Encrypting Data

Encrypting Data Using Auto-Encoders

The overall procedure is as below.

Procedure

Training Set And Mapping

We generate a very long string (Around 1000 - 1500 words) for training. This is again generated by randomly shuffling characters from UTF-8 printable characters.

Code for same is below.

def sequence(word_length):
    # All utf-8 characters
    characters = [chr(i) for i in range(32, 123)]
    # Shuffle them
    random.shuffle(characters)
    # Add to string
    word = "".join(characters[:word_length])
    return word


def random_paragraph_generator():
    # Generate random number of words
    no_of_words = random.randint(1000, 1500)
    para = ""
    # Random Word length.
    for i in range(no_of_words):
        word_length = random.randint(1, 10)
        word = sequence(word_length)
        para += word
        para += " "

    # Encode in UTF-8 and return
    return para.encode("utf-8")

We now have a long paragraph. We simply one hot encode the paragraph.

Here our hashmap is slight hint of supervision to learn latent distribution.

To learn a latent distribution, we train encoder and decoder.

Encoder and Decoder

The inputs of encoder are one-hot encoded data, and is hinted with labels of hashmap. Thus we train encoder from one-hot encoded data to hashmap, learning a latent distribution (function approximation)

The outputs of encoder are passed as inputs to decoder. The decoder learns to reconstruct back the given plain text from latent distribution. The decoder outputs back one-hot encoded data, which is very simple to decode.

We implemented this logic in tensorflow.keras API.

Training

We train Encoder and Decoder with Mean Squared Error Loss, Adam Optimizer.

We keep a small learning rate around 1e-3.

Since there are not many gradients to compute, batch size is kept dynamic as per tensorflow using None.

Training both Encoder and Decoder Jointly takes around 3-4 mins over CPU and 2 mins over GPU.

Ensembling Networks

Once we have trained one set of enocder (encrypter) and decoder (decrypter). We can use similar configuration and train another. We trained 2 such set of encrypter and decrypters. Both had slightly different mapping, created by mapping algorithm. Encrypter, Decrypter small network had hashmap with encoding size 32 and a larger with encoding size 56. This allows us to create secure networks, by ensembling them.

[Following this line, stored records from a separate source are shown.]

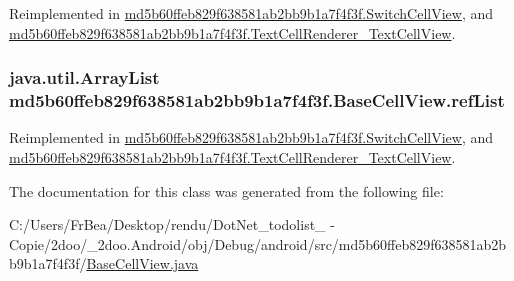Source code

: Reimplemented in \hyperlink{classmd5b60ffeb829f638581ab2bb9b1a7f4f3f_1_1_switch_cell_view_1153176f1114dedfcdc6c831e33adfea}{md5b60ffeb829f638581ab2bb9b1a7f4f3f.SwitchCellView}, and \hyperlink{classmd5b60ffeb829f638581ab2bb9b1a7f4f3f_1_1_text_cell_renderer___text_cell_view_00b3617596bc3d87d289d2fa7895a853}{md5b60ffeb829f638581ab2bb9b1a7f4f3f.TextCellRenderer\_\-TextCellView}.\hypertarget{classmd5b60ffeb829f638581ab2bb9b1a7f4f3f_1_1_base_cell_view_da428ae06aa11eb73b64b1723a81985b}{
\subsubsection[{refList}]{\setlength{\rightskip}{0pt plus 5cm}java.util.ArrayList {\bf md5b60ffeb829f638581ab2bb9b1a7f4f3f.BaseCellView.refList}}}
\label{classmd5b60ffeb829f638581ab2bb9b1a7f4f3f_1_1_base_cell_view_da428ae06aa11eb73b64b1723a81985b}




Reimplemented in \hyperlink{classmd5b60ffeb829f638581ab2bb9b1a7f4f3f_1_1_switch_cell_view_66bff703a87b9110a0b7ec44c8abfffb}{md5b60ffeb829f638581ab2bb9b1a7f4f3f.SwitchCellView}, and \hyperlink{classmd5b60ffeb829f638581ab2bb9b1a7f4f3f_1_1_text_cell_renderer___text_cell_view_f83f0ccc30bfc43d4b87f8e0bc0790c4}{md5b60ffeb829f638581ab2bb9b1a7f4f3f.TextCellRenderer\_\-TextCellView}.

The documentation for this class was generated from the following file:\begin{CompactItemize}
\item 
C:/Users/FrBea/Desktop/rendu/DotNet\_\-todolist\_ - Copie/2doo/\_\-2doo.Android/obj/Debug/android/src/md5b60ffeb829f638581ab2bb9b1a7f4f3f/\hyperlink{_base_cell_view_8java}{BaseCellView.java}\end{CompactItemize}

Encrypting With Ensemble Networks

We have 2 sets of encrypters and decrypters this case. Now we can use each of them to encrypt new data, we can mark each of them with IDs We create a cryptographically secure random number which will allocate each ID to parts of long text data. Thus networks can encrypt the data allocated to them. The IDs allocated to them is used as a public key.